I have an python dict
whose keys and values are strings, integers and other dicts and tuples ( json does not support those ). I want to save it to a text file and then read it from the file. Basically, I want a read
counterpart to the built-in print
(like in Lisp).
Constraints:
Is there anything better than json ?
You could use repr()
on the dict
, then read it back in and parse it with ast.literal_eval()
. It's as human readable as Python itself is.
Example:
In [1]: import ast
In [2]: x = {}
In [3]: x['string key'] = 'string value'
In [4]: x[(42, 56)] = {'dict': 'value'}
In [5]: x[13] = ('tuple', 'value')
In [6]: repr(x)
Out[6]: "{(42, 56): {'dict': 'value'}, 'string key': 'string value', 13: ('tuple', 'value')}"
In [7]: with open('/tmp/test.py', 'w') as f: f.write(repr(x))

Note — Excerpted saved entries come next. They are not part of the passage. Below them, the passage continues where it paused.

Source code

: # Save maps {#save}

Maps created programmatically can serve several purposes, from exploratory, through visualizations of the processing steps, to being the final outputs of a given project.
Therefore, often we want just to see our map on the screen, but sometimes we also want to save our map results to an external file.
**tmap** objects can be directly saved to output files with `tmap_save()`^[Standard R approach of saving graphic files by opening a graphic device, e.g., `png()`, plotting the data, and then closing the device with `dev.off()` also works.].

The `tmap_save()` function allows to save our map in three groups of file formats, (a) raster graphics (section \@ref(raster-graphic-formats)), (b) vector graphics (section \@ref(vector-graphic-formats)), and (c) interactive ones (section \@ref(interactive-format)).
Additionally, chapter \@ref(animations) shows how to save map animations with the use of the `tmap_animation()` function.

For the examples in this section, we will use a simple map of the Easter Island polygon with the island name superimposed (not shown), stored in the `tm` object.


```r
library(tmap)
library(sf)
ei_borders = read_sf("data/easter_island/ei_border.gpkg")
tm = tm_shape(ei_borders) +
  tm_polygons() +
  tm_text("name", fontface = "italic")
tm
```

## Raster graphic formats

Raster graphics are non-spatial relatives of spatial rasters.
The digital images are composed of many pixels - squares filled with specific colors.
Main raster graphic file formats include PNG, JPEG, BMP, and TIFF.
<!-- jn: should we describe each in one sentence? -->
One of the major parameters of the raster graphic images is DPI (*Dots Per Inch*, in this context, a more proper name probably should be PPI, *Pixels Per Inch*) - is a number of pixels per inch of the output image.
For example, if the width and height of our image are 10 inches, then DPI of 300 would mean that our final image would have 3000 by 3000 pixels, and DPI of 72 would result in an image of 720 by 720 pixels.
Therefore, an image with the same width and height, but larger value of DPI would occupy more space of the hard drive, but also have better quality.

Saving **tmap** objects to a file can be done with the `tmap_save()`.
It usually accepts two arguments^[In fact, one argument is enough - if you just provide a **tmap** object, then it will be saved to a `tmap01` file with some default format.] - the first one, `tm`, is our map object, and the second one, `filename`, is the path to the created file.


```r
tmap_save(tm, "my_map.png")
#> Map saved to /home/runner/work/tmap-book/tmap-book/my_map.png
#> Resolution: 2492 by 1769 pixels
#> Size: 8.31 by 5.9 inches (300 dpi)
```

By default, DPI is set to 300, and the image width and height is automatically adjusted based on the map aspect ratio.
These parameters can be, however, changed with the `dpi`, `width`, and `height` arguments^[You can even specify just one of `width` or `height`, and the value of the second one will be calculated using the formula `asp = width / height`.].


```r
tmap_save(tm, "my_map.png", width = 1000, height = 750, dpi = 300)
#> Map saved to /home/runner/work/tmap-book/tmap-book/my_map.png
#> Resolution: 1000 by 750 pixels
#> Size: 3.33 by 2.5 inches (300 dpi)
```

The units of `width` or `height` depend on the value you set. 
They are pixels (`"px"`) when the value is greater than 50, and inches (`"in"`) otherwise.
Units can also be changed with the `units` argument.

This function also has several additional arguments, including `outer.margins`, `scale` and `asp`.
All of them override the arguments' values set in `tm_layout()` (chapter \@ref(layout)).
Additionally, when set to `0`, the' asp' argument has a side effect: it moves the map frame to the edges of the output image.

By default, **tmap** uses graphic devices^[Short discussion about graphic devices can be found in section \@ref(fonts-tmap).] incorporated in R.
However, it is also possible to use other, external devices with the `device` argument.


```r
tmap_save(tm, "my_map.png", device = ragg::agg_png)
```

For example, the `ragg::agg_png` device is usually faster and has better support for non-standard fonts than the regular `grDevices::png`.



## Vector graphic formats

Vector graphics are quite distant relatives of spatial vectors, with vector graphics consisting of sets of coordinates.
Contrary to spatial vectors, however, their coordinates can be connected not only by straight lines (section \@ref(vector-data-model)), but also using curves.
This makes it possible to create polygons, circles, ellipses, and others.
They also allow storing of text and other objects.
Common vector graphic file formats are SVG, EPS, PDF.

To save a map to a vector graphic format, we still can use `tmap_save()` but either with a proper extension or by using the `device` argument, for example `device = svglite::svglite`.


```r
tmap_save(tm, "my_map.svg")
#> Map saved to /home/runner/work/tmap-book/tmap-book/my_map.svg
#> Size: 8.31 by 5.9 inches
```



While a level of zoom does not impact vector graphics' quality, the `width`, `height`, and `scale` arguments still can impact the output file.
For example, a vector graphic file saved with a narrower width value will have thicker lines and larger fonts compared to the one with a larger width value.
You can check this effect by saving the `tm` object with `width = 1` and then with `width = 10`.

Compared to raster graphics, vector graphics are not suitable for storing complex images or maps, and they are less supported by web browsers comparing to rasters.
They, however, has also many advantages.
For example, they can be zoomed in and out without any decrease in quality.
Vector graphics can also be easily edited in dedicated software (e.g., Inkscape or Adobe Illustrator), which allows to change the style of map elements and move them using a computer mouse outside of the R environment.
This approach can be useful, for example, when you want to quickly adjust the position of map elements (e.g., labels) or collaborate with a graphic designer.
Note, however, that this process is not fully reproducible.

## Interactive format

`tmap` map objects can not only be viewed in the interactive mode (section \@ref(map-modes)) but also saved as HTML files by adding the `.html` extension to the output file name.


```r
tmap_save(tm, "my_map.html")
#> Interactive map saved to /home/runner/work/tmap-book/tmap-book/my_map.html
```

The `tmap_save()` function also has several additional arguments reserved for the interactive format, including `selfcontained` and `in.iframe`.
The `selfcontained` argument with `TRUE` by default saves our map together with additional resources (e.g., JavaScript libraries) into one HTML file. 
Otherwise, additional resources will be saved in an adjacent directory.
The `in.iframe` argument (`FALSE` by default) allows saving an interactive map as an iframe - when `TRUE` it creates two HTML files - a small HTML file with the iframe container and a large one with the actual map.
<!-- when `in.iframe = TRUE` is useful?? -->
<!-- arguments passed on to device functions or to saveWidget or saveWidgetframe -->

In [8]: with open('/tmp/test.py', 'r') as f: y = ast.literal_eval(f.read())
In [9]: y
Out[9]:
{13: ('tuple', 'value'),
'string key': 'string value',
(42, 56): {'dict': 'value'}}
In [10]: x == y
Out[10]: True
You may also consider using the pprint
module for even friendlier formatted output.
Honestly, json is your answer [EDIT: so long as the keys are strings, didn't see the part about dicts as keys], and that's why it's taken over in the least 5 years. What legibility issues does json have? There are tons of json indenter, pretty-printer utilities, browser plug-ins [1][2] - use them and it certainly is human-readable. json(/simplejson) is also extremely performant (C implementations), and it scales, and can be processed serially, which cannot be said for the AST approach (why be eccentric and break scalability?).
This also seems to be the consensus from 100% of people answering you here... everyone can't be wrong ;-) XML is dead, good riddance.